Stat 240 Final Project, Group 2: Analysis of Crime in New York City
By: Samuel Pekofsky, Kevin Park, Hazel Mittal, and Joe Doyle
Introduction
In the bustling metropolis of New York City, crime and its demographics are constantly under scrutiny. New York City is the largest and most influential American metropolis in the country. Crime rates are a complex phenomenon that vary significantly based on geographic location, demographic factors such as age, and the severity of the offenses committed. Understanding the intricacies of criminal behavior across New York’s boroughs is paramount for effective law enforcement strategies and social policy formulation. Consequently, we felt that the social significance of this topic made it worth investigating. In addition to affecting public safety, crime is often a reflection of larger socio-economic issues and urban dynamics.
In this project we aim to answer the questions: Is there a difference in the proportions of crime types and the age groups that commit those crimes in the 5 boroughs of New York city? We specifically want to answer the question: How do crime rates and proportions of felony offenses differ between boroughs, if at all? With this in mind, we chose to analyze how arrests for varying crimes differ across the boroughs, especially with respect to age. Towards the end of our analysis, we put a special focus on the age group of 18-24 year olds and felonies simultaneously. We believe that this age group can be very receptive to rehabilitation while also being young enough that if they are not rehabilitated, incidences of recidivism may occur many more times within their lifetime. While the same points can be made about the <18 age group, people under the age of 18 are not legally adults and are subject to different rules, so we felt it would be less useful to focus on this age group. Also, we believe that minors are, on average, far more likely to experience confounding variables such as their home lives and the knowledge that they may be treated more lightly under the law. Additionally, we chose to emphasize felonies because they are commonly perceived as the most threatening categorization of crime to society.

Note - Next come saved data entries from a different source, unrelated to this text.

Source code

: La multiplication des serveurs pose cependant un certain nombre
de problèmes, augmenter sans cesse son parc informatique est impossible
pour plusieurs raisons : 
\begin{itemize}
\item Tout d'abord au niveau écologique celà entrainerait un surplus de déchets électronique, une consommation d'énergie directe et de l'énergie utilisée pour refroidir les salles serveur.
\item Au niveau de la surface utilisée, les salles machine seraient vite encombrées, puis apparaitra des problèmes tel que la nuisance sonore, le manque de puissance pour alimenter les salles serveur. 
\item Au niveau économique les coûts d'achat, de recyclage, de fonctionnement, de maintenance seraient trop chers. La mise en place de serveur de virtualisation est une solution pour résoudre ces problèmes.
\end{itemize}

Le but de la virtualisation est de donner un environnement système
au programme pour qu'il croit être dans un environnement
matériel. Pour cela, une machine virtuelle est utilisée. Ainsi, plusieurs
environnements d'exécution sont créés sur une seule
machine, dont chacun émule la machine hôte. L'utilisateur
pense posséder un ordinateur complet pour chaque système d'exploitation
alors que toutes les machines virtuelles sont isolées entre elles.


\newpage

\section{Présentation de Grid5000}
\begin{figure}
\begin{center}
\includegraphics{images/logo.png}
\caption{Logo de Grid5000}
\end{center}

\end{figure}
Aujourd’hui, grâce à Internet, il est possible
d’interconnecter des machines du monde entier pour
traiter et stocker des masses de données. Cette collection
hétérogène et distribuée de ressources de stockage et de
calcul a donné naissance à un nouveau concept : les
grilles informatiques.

In order to get a sense of varying arrests and crime throughout the boroughs, we make use of an arrest data set from the NYPD and population data from the US Census Bureau. Through analyzing this data, we found wide variances in arrests per borough, even when accounting for population differences.
Background
The data that will be used is all contained within the following csv file: “NYPD_Arrest_Data_Year_to_Date.csv”. This file was provided by the City of New York1 This data was collected by the NYPD by recording arrests as they occurred. It has been manually extracted and publicly released on a quartlerly basis.The file we will be using was created on November 10, 2020 and last updated on January 19, 2024. This data is entirely from the year of 2023 so moving through this analysis all the data we will be using will come from the same year only, 2023. As for the data, each instance, or row, represents an arrest in NYC performed by the NYPD.
- We will be using three key variables:
- AGE_GROUP: this is the age group that an arrested individual falls into. Groupings are <18, 18-24, 25-44, 45-64, and 65+.

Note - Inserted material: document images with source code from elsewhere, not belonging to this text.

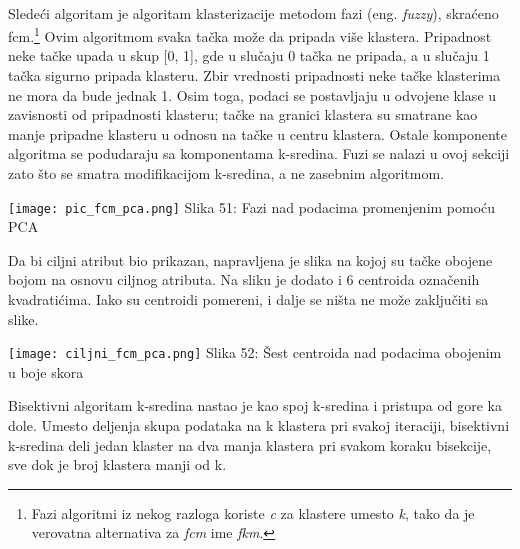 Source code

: \documentclass[a4paper]{article}
\begin{document}
{\vphantom{a}\\
\noindent\begin{minipage}{0.4\textwidth}
Sledeći algoritam je algoritam klasterizacije metodom fazi (eng. {\em fuzzy}), skraćeno fcm.\footnote[7]{Fazi algoritmi iz nekog razloga koriste {\em c} za klastere umesto {\em k}, tako da je verovatna alternativa za {\em fcm} ime {\em fkm}.} Ovim algoritmom svaka tačka može da pripada više klastera. Pripadnost neke tačke upada u skup [0, 1], gde u slučaju 0 tačka ne pripada, a u slučaju 1 tačka sigurno pripada klasteru. Zbir vrednosti pripadnosti neke tačke klasterima ne mora da bude jednak 1. Osim toga, podaci se postavljaju u odvojene klase u zavisnosti od pripadnosti klasteru; tačke na granici klastera su smatrane kao manje pripadne klasteru u odnosu na tačke u centru klastera. Ostale komponente algoritma se podudaraju sa komponentama k-sredina. Fuzi se nalazi u ovoj sekciji zato što se smatra modifikacijom k-sredina, a ne zasebnim algoritmom.
\end{minipage}
\noindent\begin{minipage}{0.05\textwidth}
\hphantom{a}
\end{minipage}
\noindent\begin{minipage}{0.48\textwidth}
\texttt{[image: pic\_fcm\_pca.png]}
Slika 51: Fazi nad podacima promenjenim pomoću PCA\\
\end{minipage}

\noindent\begin{minipage}{0.45\textwidth}
Da bi ciljni atribut bio prikazan, napravljena je slika na kojoj su tačke obojene bojom na osnovu ciljnog atributa. Na sliku je dodato i 6 centroida označenih kvadratićima. Iako su centroidi pomereni, i dalje se ništa ne može zaključiti sa slike. \\
\end{minipage}
\noindent\begin{minipage}{0.01\textwidth}
\hphantom{a}
\end{minipage}
\noindent\begin{minipage}{0.6\textwidth}
\texttt{[image: ciljni\_fcm\_pca.png]}
Slika 52: Šest centroida nad podacima obojenim u boje skora\\
\end{minipage}

Bisektivni algoritam k-sredina nastao je kao spoj k-sredina i pristupa od gore ka dole. Umesto deljenja skupa podataka na k klastera pri svakoj iteraciji, bisektivni k-sredina deli jedan klaster na dva manja klastera pri svakom koraku bisekcije, sve dok je broj klastera manji od k.\\

}
\end{document}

- ARREST_BORO: This is the borough in which the arrest took place. This column has with single letters representing the boroughs as follows: B: The Bronx, S: Staten Island, K: Brooklyn, M: Manhattan, Q: Queens.
- LAW_CAT_CD: This is the level of offense, which is a severity ranking of the crime(s) committed, ranging from V: violation (least severe), M: misdemeanor, and F: felony (most severe).
Data outside the data set was also used to find the populations of the 5 boroughs.This data was taken from the City Population Website. 2 The population of the boroughs of New York City were found according to census results. It should be noted that the data only records the borough of the arrest, not the borough where the crime took place, potentially affecting data interpretation in cases where the arrest occurs in a different borough. With this being said, the size of the boroughs, and the physical barriers that separate them call into question the likelihood that there is a mismatch between the borough of the crime and the borough of the arrest. Still, this is worth considering as a potential source of noise.
In the rest of this report, we will first clean up and manipulate the data to remove instances with missing relevant data, and then we will remove unneeded fields. With this accomplished, we will then manipulate the data by creating different summaries to to understand the distribution of arrests across age groups, severity levels, and boroughs. Following this, we will calculate the percentage of crimes by severity and age group, normalized by borough population, to allow for comparison between boroughs of different sizes. We will also perform t-tests comparing Manhattan to the other four boroughs. By calculating the p-values associated with these tests we will assess the probability of observing the observed differences if the null hypothesis were true, i.e. if there were no true differences between the boroughs. We will look at the confidence intervals so that we can quantify the uncertainty associated with our estimates of the true differences in crime percentages between boroughs.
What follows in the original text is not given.